Copy only what runs from the line containing "will be added." through the end of the material below, line for line, with both ends included.

**RECORD SET**
* * * * * * *

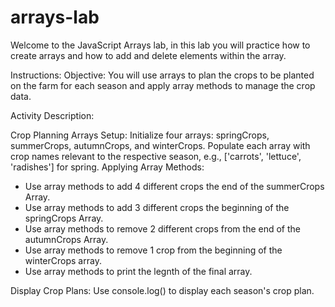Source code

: # arrays-lab

Welcome to the JavaScript Arrays lab, in this lab you will practice how to create arrays and how to add and delete elements within the array.

Instructions:
Objective: You will use arrays to plan the crops to be planted on the farm for each season and apply array methods to manage the crop data.

Activity Description:

Crop Planning Arrays Setup:
Initialize four arrays: springCrops, summerCrops, autumnCrops, and winterCrops.
Populate each array with crop names relevant to the respective season, e.g., ['carrots', 'lettuce', 'radishes'] for spring.
Applying Array Methods:
- Use array methods to add 4 different crops the end of the summerCrops Array.
- Use array methods to add 3 different crops the beginning of the springCrops Array.
- Use array methods to remove 2 different crops from the end of the autumnCrops Array.
- Use array methods to remove 1 crop from the beginning of the winterCrops array.
- Use array methods to print the legnth of the final array.

Display Crop Plans:
Use console.log() to display each season's crop plan.
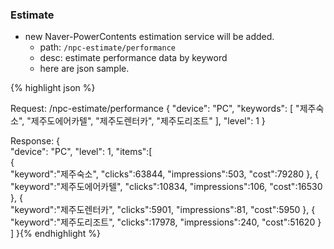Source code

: ### Estimate
 * new Naver-PowerContents estimation service will be added.
   * path: `/npc-estimate/performance`
   * desc: estimate performance data by keyword
   * here are json sample.
   
{% highlight json %}

Request: /npc-estimate/performance
{
  "device": "PC",
  "keywords": [
    "제주숙소",
    "제주도에어카텔",
    "제주도렌터카",
    "제주도리조트"
  ],
  "level": 1
}

Response: 
{  
   "device": "PC",
   "level": 1,
   "items":[  
      {  
         "keyword":"제주숙소",
         "clicks":63844,
         "impressions":503,
         "cost":79280
      },
      {  
         "keyword":"제주도에어카텔",
         "clicks":10834,
         "impressions":106,
         "cost":16530
      },
      {  
         "keyword":"제주도렌터카",
         "clicks":5901,
         "impressions":81,
         "cost":5950
      },
      {  
         "keyword":"제주도리조트",
         "clicks":17978,
         "impressions":240,
         "cost":51620
      }
   ]
}{% endhighlight %}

* * * * * * *

**ANSWER BELOW**
 * new Naver-PowerContents estimation service will be added.
   * path: `/npc-estimate/performance`
   * desc: estimate performance data by keyword
   * here are json sample.
   
{% highlight json %}

Request: /npc-estimate/performance
{
  "device": "PC",
  "keywords": [
    "제주숙소",
    "제주도에어카텔",
    "제주도렌터카",
    "제주도리조트"
  ],
  "level": 1
}

Response: 
{  
   "device": "PC",
   "level": 1,
   "items":[  
      {  
         "keyword":"제주숙소",
         "clicks":63844,
         "impressions":503,
         "cost":79280
      },
      {  
         "keyword":"제주도에어카텔",
         "clicks":10834,
         "impressions":106,
         "cost":16530
      },
      {  
         "keyword":"제주도렌터카",
         "clicks":5901,
         "impressions":81,
         "cost":5950
      },
      {  
         "keyword":"제주도리조트",
         "clicks":17978,
         "impressions":240,
         "cost":51620
      }
   ]
}{% endhighlight %}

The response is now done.